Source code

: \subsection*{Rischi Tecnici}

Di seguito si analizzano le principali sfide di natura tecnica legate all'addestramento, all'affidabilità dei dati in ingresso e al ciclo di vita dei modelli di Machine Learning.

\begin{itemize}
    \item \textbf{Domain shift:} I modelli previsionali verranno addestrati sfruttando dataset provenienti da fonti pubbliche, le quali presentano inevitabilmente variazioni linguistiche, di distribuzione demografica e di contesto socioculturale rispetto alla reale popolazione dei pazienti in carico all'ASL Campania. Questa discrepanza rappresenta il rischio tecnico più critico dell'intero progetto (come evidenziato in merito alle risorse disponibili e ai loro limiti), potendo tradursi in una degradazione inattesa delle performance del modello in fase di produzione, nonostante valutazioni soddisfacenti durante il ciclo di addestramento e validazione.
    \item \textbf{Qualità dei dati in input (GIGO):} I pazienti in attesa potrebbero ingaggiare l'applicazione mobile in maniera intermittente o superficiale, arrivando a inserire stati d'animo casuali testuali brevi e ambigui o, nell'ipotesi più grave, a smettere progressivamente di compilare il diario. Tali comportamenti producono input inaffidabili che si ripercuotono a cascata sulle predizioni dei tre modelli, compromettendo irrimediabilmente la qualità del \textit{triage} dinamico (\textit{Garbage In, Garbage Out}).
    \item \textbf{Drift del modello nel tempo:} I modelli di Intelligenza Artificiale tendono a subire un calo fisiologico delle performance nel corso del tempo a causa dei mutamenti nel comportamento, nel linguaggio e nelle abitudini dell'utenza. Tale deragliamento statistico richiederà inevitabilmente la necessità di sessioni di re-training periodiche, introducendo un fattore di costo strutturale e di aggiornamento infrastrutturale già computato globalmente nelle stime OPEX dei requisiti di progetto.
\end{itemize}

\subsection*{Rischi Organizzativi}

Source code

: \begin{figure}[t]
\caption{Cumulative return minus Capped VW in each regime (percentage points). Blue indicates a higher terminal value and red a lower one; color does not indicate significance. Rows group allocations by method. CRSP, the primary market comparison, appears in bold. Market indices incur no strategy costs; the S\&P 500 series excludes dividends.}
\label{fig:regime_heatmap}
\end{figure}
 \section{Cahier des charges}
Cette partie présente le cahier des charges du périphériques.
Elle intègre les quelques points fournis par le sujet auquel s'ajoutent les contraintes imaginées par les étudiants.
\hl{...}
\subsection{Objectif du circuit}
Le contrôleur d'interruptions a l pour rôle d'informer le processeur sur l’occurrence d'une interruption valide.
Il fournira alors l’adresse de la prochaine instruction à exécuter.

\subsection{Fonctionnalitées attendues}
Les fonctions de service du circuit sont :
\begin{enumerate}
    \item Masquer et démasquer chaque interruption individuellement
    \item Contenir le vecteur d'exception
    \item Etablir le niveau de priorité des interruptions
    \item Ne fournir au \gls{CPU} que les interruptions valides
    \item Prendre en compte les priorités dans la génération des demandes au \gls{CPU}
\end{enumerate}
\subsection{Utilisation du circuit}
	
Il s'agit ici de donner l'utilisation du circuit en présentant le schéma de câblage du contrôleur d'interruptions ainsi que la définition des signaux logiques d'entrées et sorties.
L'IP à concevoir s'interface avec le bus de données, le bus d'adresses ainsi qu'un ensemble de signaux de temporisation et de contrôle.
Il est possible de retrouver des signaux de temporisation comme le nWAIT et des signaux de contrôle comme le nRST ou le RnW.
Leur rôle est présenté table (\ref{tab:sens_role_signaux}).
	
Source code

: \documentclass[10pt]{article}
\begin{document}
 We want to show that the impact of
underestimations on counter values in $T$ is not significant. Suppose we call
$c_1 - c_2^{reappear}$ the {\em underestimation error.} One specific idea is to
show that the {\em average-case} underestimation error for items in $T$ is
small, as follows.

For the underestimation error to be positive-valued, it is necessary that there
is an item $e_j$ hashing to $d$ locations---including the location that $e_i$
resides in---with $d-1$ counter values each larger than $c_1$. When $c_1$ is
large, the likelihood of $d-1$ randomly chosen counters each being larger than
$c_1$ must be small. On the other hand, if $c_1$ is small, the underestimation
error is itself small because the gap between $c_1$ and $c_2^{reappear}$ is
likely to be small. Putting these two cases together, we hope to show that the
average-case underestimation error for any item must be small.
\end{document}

--

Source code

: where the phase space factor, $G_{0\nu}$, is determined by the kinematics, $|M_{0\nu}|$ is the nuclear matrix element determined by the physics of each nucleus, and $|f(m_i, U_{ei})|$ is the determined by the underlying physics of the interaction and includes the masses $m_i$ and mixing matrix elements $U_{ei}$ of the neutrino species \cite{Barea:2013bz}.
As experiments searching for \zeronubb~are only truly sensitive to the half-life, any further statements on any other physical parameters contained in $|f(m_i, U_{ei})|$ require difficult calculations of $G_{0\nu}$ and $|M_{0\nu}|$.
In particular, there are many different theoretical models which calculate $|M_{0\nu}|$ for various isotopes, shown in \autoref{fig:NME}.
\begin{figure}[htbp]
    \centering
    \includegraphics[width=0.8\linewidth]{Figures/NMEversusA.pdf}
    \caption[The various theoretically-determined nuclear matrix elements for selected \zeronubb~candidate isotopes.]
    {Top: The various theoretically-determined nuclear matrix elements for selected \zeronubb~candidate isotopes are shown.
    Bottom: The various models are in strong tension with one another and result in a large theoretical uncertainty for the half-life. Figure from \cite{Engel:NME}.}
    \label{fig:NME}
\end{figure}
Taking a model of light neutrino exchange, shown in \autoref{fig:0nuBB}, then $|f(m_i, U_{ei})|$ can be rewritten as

== TASK BRIEF ==
Output the lines of the records above exactly as they appear, from the line containing "priorité des interruptions" through the line containing "Il s'agit ici".

== WRITTEN ANSWER ==
    \item Etablir le niveau de priorité des interruptions
    \item Ne fournir au \gls{CPU} que les interruptions valides
    \item Prendre en compte les priorités dans la génération des demandes au \gls{CPU}
\end{enumerate}
\subsection{Utilisation du circuit}
	
Il s'agit ici de donner l'utilisation du circuit en présentant le schéma de câblage du contrôleur d'interruptions ainsi que la définition des signaux logiques d'entrées et sorties.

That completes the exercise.